Opinion | Why is Chapman obsessed with Albert Schweitzer?

Albert Schweitzer

Gracie Fleischman, Opinions Editor

Chapman has a small obsession with Albert Schweitzer. There’s the Albert Schweitzer Institute, a philosophy class called “Albert Schweitzer: His Life and Thought” and a scholarship and award of excellence named after him. His bust is immortalized on the front steps of Argyros Forum and the second floor of the building features artifacts and framed photos of him.

Why does Chapman love Schweitzer so much? Although he is mainly known for his studies in ethics and theology, as well as for founding a hospital in Africa, Schweitzer was also a known racist, white savior and colonizer.

It is known that he spoke to adult Africans like they were children and often referred to them as “primitives.” Even though many Africans called him “le grand docteur,” others covered his village with signs that said “Schweitzer, Go Home!” His hospital in French Equatorial Africa, now known as the Gabonese Republic, was segregated by race, and he gave a higher quality of care to his white patients.

[Related: Students bust out in statue dispute]

Schweitzer also believed that education was wasted on the people of Africa, saying, “at this stage, (they) have little need for advanced training.” Schweitzer thought Africans only deserved to attend school for a few hours a day so they could head back to work in the fields.

Albert Schweitzer

At Chapman, there’s the Albert Schweitzer Institute, a philosophy class called “Albert Schweitzer: His Life and Thought,” a scholarship and award of excellence named after him, and his bust is immortalized on the front steps of Argyros Forum. Photo by Gracie Fleischman

He liked to tell this very disparaging story to illustrate his disdain for Africans: “I let the Africans pick all the fruit they want. You see, the good Lord has protected the trees. He made the Africans too lazy to pick them bare.”

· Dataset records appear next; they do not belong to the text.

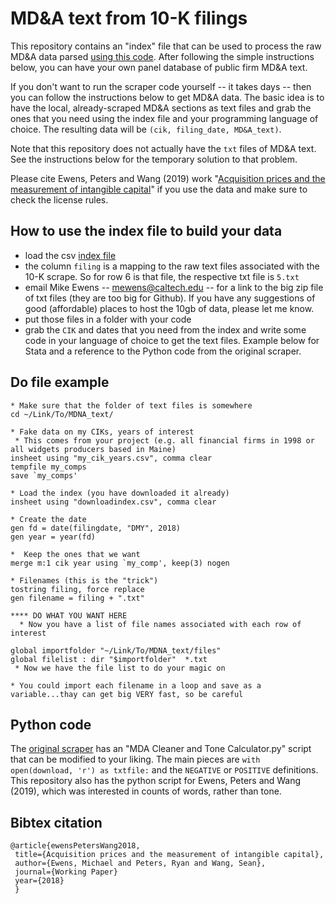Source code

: # MD&A text from 10-K filings

This repository contains an "index" file that can be used to process the raw MD&A data parsed [using this code](https://github.com/apodobytko/10K-MDA-Section).   After following the simple instructions below, you can have your own panel database of public firm MD&A text.

If you don't want to run the scraper code yourself -- it takes days -- then you can follow the instructions below to get MD&A data.   The basic idea is to have the local, already-scraped MD&A sections as text files and grab the ones that you need using the index file and your programming language of choice. The resulting data will be `(cik, filing_date, MD&A_text)`.  

Note that this repository does not actually have the `txt` files of MD&A text.  See the instructions below for the temporary solution to that problem.

Please cite Ewens, Peters and Wang (2019) work "[Acquisition prices and the measurement of intangible capital](https://papers.ssrn.com/sol3/papers.cfm?abstract_id=3287437)" if you use the data and make sure to check the license rules.  

## How to use the index file to build your data

- load the csv [index file](https://github.com/michaelewens/md_n_a_10K/blob/master/downloadindex.csv)
- the column `filing` is a mapping to the raw text files associated with the 10-K scrape.   So for row 6 is that file, the respective txt file is `5.txt`
- email Mike Ewens -- mewens@caltech.edu -- for a link to the big zip file of txt files (they are too big for Github).  If you have any suggestions of good (affordable) places to host the 10gb of data, please let me know.
- put those files in a folder with your code
- grab the `CIK` and dates that you need from the index and write some code in your language of choice to get the text files.  Example below for Stata and a reference to the Python code from the original scraper.

## Do file example

```
* Make sure that the folder of text files is somewhere 
cd ~/Link/To/MDNA_text/

* Fake data on my CIKs, years of interest
 * This comes from your project (e.g. all financial firms in 1998 or all widgets producers based in Maine)
insheet using "my_cik_years.csv", comma clear
tempfile my_comps
save `my_comps'

* Load the index (you have downloaded it already)
insheet using "downloadindex.csv", comma clear

* Create the date
gen fd = date(filingdate, "DMY", 2018)
gen year = year(fd)

*  Keep the ones that we want
merge m:1 cik year using `my_comp', keep(3) nogen

* Filenames (this is the "trick")
tostring filing, force replace
gen filename = filing + ".txt"

**** DO WHAT YOU WANT HERE
  * Now you have a list of file names associated with each row of interest

global importfolder "~/Link/To/MDNA_text/files"
global filelist : dir "$importfolder"  *.txt
 * Now we have the file list to do your magic on
 
* You could import each filename in a loop and save as a variable...thay can get big VERY fast, so be careful
```

## Python code

The [original scraper](https://github.com/apodobytko/10K-MDA-Section) has an "MDA Cleaner and Tone Calculator.py" script that can be modified to your liking.  The main pieces are `with open(download, 'r') as txtfile:` and the `NEGATIVE` or `POSITIVE` definitions.  This repository also has the python script for Ewens, Peters and Wang (2019), which was interested in counts of words, rather than tone.  

## Bibtex citation

```
@article{ewensPetersWang2018,
 title={Acquisition prices and the measurement of intangible capital},
 author={Ewens, Michael and Peters, Ryan and Wang, Sean},
 journal={Working Paper}
 year={2018}
 }
```

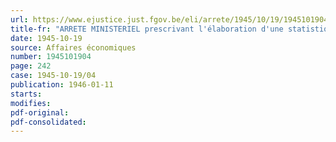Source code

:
 ```yaml
---
url: https://www.ejustice.just.fgov.be/eli/arrete/1945/10/19/1945101904/justel
title-fr: "ARRETE MINISTERIEL prescrivant l'élaboration d'une statistique trimestrielle de l'activité dans l'industrie céramique"
date: 1945-10-19
source: Affaires économiques
number: 1945101904
page: 242
case: 1945-10-19/04
publication: 1946-01-11
starts:
modifies:
pdf-original:
pdf-consolidated:
---
```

He often expressed his dislike of Islam as a religion, saying that it was only regarded as a “world-religion” because of how many members it has. Schweitzer said, “(Islam) never produced any thinking about the world and mankind which penetrated to the depths.” He also said that, if any new idea was proposed in Islam, “it was suppressed in order to maintain the authority of traditional views.”

No matter the time or place, racist and colonizing actions are never acceptable and should be treated as such.”

Schweitzer received the Nobel Peace Prize in 1953 for his humanitarian work – but Nobel Peace Prizes can actually be awarded to people who weren’t peaceful at all.

In fact, Adolf Hitler was nominated in 1939. Henry Kissinger, former U.S. Secretary of State who ordered the bombing of many people during the Vietnam War, won the Nobel Peace Prize in 1973. The United Nations Peacekeeping Forces was awarded the prize in 1988 despite being accused of sexually abusing and prostituting women and children, as well as ignoring the Rwanda genocide.

While Schweitzer did revolutionize the way we learn philosophy, theology, medicine, music, peace, philanthropy and service, that doesn’t mean he deserves to be honored at Chapman. If everyone knew the truth behind his actions and the way he regarded people of color, I would hope that a large statue of his head wouldn’t greet me every time I enter Argyros Forum.

In a 2014 article in the Orange County Register, President Emeritus Doti referred to Schweitzer’s statue as “the biggest, baddest bust on campus,” quoting a Chapman distinguished scholar. Doti also refers to him as a “guiding spirit” for Chapman and recounts his various accomplishments. He acknowledges that some do see Schweitzer as a representative of colonialism, but he breezes past this and continues to wax poetic about the late “humanitarian.”

Some may say Schweitzer’s actions weren’t so bad given the time period, or that his actions were justified because everyone behaved that way. To those people, I say this: No matter the time or place, racist and colonizing actions are never acceptable and should be treated as such. If we all accept evil behavior because it’s common, I fear for the future of our campus.